I'm trying to understand this code from lightaime's Github page. It is a vetorized softmax method. What confuses me is "softmax_output[range(num_train), list(y)]"
What does this expression mean?
def softmax_loss_vectorized(W, X, y, reg):
"""
Softmax loss function, vectorize implementation
Inputs have dimension D, there are C classes, and we operate on minibatches of N examples.
Inputs:
W: A numpy array of shape (D, C) containing weights.
X: A numpy array of shape (N, D) containing a minibatch of data.
y: A numpy array of shape (N,) containing training labels; y[i] = c means that X[i] has label c, where 0 <= c < C.
reg: (float) regularization strength
Returns a tuple of:
loss as single float
gradient with respect to weights W; an array of same shape as W
"""
# Initialize the loss and gradient to zero.
loss = 0.0
dW = np.zeros_like(W)
num_classes = W.shape[1]
num_train = X.shape[0]
scores = X.dot(W)
shift_scores = scores - np.max(scores, axis = 1).reshape(-1,1)
softmax_output = np.exp(shift_scores)/np.sum(np.exp(shift_scores), axis = 1).reshape(-1,1)
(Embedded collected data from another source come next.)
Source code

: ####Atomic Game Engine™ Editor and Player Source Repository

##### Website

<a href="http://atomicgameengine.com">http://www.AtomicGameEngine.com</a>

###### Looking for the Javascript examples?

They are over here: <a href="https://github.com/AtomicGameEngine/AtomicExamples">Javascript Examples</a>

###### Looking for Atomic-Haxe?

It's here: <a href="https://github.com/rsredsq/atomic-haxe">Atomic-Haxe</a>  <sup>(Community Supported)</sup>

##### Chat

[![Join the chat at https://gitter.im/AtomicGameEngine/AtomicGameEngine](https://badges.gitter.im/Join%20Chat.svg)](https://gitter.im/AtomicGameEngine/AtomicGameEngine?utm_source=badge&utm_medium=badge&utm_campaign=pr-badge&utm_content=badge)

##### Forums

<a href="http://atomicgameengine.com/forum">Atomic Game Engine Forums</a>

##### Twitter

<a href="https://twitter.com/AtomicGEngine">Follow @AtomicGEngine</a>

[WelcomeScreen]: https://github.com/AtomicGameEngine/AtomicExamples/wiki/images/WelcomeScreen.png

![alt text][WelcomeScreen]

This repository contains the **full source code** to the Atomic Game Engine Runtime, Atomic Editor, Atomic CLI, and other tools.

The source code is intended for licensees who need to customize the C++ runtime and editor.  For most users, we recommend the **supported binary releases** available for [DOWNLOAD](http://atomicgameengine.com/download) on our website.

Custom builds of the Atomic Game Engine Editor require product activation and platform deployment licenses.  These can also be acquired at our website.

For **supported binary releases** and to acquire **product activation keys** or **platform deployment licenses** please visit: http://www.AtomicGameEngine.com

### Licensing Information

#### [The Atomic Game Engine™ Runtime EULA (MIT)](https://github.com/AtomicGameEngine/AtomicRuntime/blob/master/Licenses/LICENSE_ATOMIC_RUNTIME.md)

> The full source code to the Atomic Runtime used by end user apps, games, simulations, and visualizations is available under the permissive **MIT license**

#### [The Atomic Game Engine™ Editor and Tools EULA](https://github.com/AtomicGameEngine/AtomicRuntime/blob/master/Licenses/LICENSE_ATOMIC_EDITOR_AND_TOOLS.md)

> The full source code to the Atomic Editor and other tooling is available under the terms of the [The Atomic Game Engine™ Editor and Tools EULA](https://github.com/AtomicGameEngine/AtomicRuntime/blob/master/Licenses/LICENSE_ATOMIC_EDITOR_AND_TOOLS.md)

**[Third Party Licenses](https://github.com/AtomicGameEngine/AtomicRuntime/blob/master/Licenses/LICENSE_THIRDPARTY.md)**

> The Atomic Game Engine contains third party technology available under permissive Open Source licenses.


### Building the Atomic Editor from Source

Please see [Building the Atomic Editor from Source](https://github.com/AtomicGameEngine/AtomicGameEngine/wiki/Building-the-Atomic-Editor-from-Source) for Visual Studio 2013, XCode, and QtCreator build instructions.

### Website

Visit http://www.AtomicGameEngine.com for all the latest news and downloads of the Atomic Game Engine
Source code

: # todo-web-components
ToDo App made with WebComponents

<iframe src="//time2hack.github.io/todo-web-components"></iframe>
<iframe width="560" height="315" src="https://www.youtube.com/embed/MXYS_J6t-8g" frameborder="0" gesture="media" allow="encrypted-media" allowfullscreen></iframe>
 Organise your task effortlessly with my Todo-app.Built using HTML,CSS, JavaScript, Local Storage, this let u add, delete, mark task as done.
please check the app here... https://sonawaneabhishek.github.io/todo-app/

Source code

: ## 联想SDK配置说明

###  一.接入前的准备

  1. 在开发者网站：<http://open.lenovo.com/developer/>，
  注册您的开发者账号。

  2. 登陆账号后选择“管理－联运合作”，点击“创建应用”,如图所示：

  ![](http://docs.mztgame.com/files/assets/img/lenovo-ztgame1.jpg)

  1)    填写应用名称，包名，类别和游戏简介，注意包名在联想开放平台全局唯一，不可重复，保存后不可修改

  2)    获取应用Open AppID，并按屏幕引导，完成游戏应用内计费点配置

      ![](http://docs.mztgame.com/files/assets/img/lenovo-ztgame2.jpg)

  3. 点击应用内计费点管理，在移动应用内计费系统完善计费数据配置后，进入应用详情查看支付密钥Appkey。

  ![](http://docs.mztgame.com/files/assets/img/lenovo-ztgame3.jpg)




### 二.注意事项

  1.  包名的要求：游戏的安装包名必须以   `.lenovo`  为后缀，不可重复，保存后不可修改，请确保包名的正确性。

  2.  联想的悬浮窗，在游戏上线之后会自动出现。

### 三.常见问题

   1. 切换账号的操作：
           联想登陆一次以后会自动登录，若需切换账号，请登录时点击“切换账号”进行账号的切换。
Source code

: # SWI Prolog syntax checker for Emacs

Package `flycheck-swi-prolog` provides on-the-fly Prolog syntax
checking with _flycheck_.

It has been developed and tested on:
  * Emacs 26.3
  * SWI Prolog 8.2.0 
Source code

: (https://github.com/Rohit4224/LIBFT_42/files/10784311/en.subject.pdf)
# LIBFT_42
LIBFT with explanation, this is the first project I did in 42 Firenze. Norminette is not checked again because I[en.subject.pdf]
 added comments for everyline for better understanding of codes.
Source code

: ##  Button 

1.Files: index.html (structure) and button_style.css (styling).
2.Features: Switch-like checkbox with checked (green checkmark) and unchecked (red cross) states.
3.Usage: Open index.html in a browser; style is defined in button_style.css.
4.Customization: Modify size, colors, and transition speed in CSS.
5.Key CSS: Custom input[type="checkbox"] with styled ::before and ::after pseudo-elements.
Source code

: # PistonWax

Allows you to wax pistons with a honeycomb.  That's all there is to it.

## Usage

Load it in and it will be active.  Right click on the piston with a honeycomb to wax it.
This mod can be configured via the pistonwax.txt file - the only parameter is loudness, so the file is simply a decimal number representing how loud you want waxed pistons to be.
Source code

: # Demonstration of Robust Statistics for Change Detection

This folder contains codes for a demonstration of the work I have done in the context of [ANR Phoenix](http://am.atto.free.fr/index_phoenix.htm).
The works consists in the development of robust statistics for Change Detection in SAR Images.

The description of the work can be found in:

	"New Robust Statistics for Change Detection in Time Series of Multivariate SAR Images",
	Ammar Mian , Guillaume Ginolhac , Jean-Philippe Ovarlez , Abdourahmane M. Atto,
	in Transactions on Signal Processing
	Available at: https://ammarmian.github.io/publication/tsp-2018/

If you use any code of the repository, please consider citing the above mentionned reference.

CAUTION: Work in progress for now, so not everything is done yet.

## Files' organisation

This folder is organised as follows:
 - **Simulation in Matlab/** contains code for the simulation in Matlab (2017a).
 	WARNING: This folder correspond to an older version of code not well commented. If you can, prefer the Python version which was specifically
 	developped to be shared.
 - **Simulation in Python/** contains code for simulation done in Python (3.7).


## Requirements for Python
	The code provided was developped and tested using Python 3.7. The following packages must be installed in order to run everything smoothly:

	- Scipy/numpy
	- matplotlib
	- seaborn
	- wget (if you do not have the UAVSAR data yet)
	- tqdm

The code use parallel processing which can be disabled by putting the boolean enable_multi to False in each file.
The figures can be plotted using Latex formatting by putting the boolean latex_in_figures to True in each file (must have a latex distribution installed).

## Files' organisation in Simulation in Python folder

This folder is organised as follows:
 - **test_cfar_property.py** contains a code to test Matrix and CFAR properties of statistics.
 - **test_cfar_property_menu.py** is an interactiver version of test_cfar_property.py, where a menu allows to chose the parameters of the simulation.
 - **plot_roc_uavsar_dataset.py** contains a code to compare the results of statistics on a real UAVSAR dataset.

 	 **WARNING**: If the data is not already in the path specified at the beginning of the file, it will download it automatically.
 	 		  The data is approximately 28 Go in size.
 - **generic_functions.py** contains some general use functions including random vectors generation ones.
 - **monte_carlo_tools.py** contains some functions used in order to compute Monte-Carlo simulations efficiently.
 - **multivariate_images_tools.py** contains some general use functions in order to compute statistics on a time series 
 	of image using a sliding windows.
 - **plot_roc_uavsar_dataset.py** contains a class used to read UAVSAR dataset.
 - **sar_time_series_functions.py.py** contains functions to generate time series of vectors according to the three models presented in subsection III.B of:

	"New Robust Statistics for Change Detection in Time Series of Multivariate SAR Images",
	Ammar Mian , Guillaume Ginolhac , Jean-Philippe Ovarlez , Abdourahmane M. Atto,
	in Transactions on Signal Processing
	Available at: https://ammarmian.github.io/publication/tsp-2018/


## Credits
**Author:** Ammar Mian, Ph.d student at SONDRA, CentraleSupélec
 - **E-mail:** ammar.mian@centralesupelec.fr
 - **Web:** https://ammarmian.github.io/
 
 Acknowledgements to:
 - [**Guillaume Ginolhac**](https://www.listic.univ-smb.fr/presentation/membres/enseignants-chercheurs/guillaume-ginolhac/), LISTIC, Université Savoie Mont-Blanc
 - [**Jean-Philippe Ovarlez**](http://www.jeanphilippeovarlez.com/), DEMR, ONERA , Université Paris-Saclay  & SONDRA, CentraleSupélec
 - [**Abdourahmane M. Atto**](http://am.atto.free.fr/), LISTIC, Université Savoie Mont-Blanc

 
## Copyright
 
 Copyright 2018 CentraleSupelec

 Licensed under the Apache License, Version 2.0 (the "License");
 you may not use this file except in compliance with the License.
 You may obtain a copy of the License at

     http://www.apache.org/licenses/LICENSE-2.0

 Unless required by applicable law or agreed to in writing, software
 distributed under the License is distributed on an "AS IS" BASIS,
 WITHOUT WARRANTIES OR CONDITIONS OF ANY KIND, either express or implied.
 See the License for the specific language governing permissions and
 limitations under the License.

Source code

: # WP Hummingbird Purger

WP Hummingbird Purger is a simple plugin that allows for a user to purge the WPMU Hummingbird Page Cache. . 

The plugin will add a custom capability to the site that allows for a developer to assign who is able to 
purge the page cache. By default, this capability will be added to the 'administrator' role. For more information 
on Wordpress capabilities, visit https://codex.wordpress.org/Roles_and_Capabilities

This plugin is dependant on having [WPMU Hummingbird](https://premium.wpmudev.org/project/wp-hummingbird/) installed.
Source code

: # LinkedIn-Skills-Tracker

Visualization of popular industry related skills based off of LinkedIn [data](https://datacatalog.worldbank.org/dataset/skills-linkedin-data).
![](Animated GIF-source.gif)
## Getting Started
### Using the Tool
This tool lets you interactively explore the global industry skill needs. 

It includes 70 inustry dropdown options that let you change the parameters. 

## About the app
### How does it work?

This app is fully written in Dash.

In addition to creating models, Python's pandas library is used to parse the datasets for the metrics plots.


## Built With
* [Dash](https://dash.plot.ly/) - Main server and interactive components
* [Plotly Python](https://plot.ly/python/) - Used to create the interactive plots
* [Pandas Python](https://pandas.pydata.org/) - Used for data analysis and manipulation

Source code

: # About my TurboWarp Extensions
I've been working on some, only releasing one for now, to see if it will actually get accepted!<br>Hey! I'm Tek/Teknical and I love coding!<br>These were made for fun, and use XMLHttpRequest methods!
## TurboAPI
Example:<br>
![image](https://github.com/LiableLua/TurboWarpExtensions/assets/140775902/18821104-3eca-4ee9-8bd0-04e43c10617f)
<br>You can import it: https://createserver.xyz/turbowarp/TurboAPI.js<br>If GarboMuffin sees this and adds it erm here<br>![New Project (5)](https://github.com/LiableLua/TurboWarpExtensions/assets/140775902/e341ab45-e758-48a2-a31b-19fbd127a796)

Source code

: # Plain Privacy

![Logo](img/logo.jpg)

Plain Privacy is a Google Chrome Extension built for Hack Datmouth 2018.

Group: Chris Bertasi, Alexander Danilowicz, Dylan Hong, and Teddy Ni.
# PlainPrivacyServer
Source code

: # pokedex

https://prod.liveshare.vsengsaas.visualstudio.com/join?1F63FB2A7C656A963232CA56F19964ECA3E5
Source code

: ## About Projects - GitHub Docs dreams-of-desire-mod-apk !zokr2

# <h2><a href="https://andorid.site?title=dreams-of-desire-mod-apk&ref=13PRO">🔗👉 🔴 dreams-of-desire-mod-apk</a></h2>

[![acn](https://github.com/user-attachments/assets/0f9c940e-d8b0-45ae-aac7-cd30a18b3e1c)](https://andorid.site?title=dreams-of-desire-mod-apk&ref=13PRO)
loss = -np.sum(np.log(softmax_output[range(num_train), list(y)]))
loss /= num_train
loss += 0.5* reg * np.sum(W * W)
dS = softmax_output.copy()
dS[range(num_train), list(y)] += -1
dW = (X.T).dot(dS)
dW = dW/num_train + reg* W
return loss, dW
This expression means: slice an array softmax_output
of shape (N, C)
extracting from it only values related to the training labels y
.
Two dimensional numpy.array
can be sliced with two lists containing appropriate values (i.e. they should not cause an index error)
range(num_train)
creates an index for the first axis which allows to select specific values in each row with the second index - list(y)
. You can find it in the numpy documentation for indexing.
The first index range_num has a length equals to the first dimension of softmax_output
(= N
). It points to each row of the matrix; then for each row it selects target value via corresponding value from the second part of an index - list(y)
.
Example:
softmax_output = np.array( # dummy values, not softmax
[[1, 2, 3],
[4, 5, 6],
[7, 8, 9],
[10, 11, 12]]
)
num_train = 4 # length of the array
y = [2, 1, 0, 2] # a labels; values for indexing along the second axis
softmax_output[range(num_train), list(y)]
Out:
[3, 5, 7, 12]
So, it selects third element from the first row, second from the second row etc. That's how it works.
(p.s. Do I misunderstand you and you interested in "why", not "how"?)